Cast Your Vote for the Worst Offender in the Corporate Hall of Shame

Coca-Cola: The real cost of the Real Thing
What is the “Coke Side of Life” like on the other side of the world? In India, Coca-Cola bottling plants drain local water supplies, causing village wells to run dry. Plant workers in Colombia who fight for labor rights and decent working conditions are violently harassed. Here in the United States, Coke has worked to undermine public confidence in local water utilities through the marketing of its bottled water products, even though its water comes from municipal sources that they then mark up hundreds of times the original cost.

ExxonMobil: Slick lawyers — and a lot of hot air
Even though ExxonMobil is the most profitable corporation in the world, the oil giant is still using its legal clout to avoid paying $4.5 billion in punitive damages from the 1989 Exxon Valdez oil spill. At the same time, Exxon is spending millions to delay action on global warming. As the only oil corporation that still denies the urgency of climate change, ExxonMobil spent nearly $16 million between 1998 and 2005 funding “junk science” from front groups that confuse the issue.

Ford: Driving America’s dependence on oil
Automobiles are one of the biggest sources of greenhouse gas emissions in the United States — and Ford’s auto fleet has had deplorable fuel efficiency ratings. Ford also leads the industry in blocking state and federal efforts to improve auto emissions and efficiency. It was Ford’s lobbyists that took the lead in keeping improved fuel efficiency standards out of the 2005 Energy Bill. Meanwhile, Ford has spent millions on “greenwashing” ads to portray itself as an environmental leader. In April, Ford awarded its new CEO $28 million for only four months of work, just as the company moves ahead with plans to close plants and cut more than 30,000 hourly positions.

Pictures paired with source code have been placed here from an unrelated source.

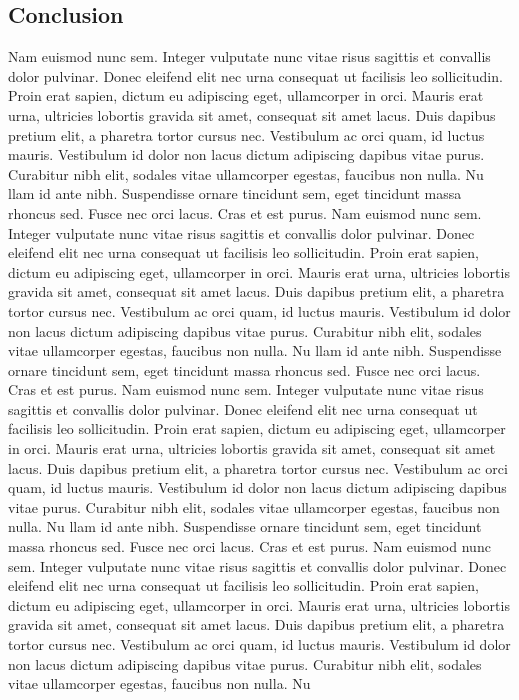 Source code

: \documentclass{article}
\begin{document}
\begin{multicols*}{2}
\section{Conclusion}
Nam euismod nunc sem. Integer vulputate nunc vitae risus sagittis et convallis dolor pulvinar. Donec eleifend elit nec urna consequat ut facilisis leo sollicitudin. Proin erat sapien, dictum eu adipiscing eget, ullamcorper in orci. Mauris erat urna, ultricies lobortis gravida sit amet, consequat sit amet lacus. Duis dapibus pretium elit, a pharetra tortor cursus nec. Vestibulum ac orci quam, id luctus mauris. Vestibulum id dolor non lacus dictum adipiscing dapibus vitae purus. Curabitur nibh elit, sodales vitae ullamcorper egestas, faucibus non nulla. Nu
llam id ante nibh. Suspendisse ornare tincidunt sem, eget tincidunt massa rhoncus sed. Fusce nec orci lacus. Cras et est purus.
Nam euismod nunc sem. Integer vulputate nunc vitae risus sagittis et convallis dolor pulvinar. Donec eleifend elit nec urna consequat ut facilisis leo sollicitudin. Proin erat sapien, dictum eu adipiscing eget, ullamcorper in orci. Mauris erat urna, ultricies lobortis gravida sit amet, consequat sit amet lacus. Duis dapibus pretium elit, a pharetra tortor cursus nec. Vestibulum ac orci quam, id luctus mauris. Vestibulum id dolor non lacus dictum adipiscing dapibus vitae purus. Curabitur nibh elit, sodales vitae ullamcorper egestas, faucibus non nulla. Nu
llam id ante nibh. Suspendisse ornare tincidunt sem, eget tincidunt massa rhoncus sed. Fusce nec orci lacus. Cras et est purus.
Nam euismod nunc sem. Integer vulputate nunc vitae risus sagittis et convallis dolor pulvinar. Donec eleifend elit nec urna consequat ut facilisis leo sollicitudin. Proin erat sapien, dictum eu adipiscing eget, ullamcorper in orci. Mauris erat urna, ultricies lobortis gravida sit amet, consequat sit amet lacus. Duis dapibus pretium elit, a pharetra tortor cursus nec. Vestibulum ac orci quam, id luctus mauris. Vestibulum id dolor non lacus dictum adipiscing dapibus vitae purus. Curabitur nibh elit, sodales vitae ullamcorper egestas, faucibus non nulla. Nu
llam id ante nibh. Suspendisse ornare tincidunt sem, eget tincidunt massa rhoncus sed. Fusce nec orci lacus. Cras et est purus.
Nam euismod nunc sem. Integer vulputate nunc vitae risus sagittis et convallis dolor pulvinar. Donec eleifend elit nec urna consequat ut facilisis leo sollicitudin. Proin erat sapien, dictum eu adipiscing eget, ullamcorper in orci. Mauris erat urna, ultricies lobortis gravida sit amet, consequat sit amet lacus. Duis dapibus pretium elit, a pharetra tortor cursus nec. Vestibulum ac orci quam, id luctus mauris. Vestibulum id dolor non lacus dictum adipiscing dapibus vitae purus. Curabitur nibh elit, sodales vitae ullamcorper egestas, faucibus non nulla. Nu

\end{multicols*}
\end{document}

Halliburton: Maximum profits, minimal accountability
At Halliburton, war profiteering is big business. Since the Iraq war began, Halliburton has been awarded more than $20 billion in government contracts. Now Congress is investigating $2.7 billion in waste and overcharging by Halliburton — including bills for three times the meals that U.S. troops actually received in Iraq. With these sky-high prices comes an embarrassingly low level of service, such as water contaminated with feces that Halliburton delivered to troops for bathing, laundry and even making coffee. Now, after charging taxpayers billions of dollars for their government contracts, Halliburton has announced plans to cut and run, moving its corporate headquarters from Houston to Dubai, which will likely make it easier for the company to pay less U.S. taxes.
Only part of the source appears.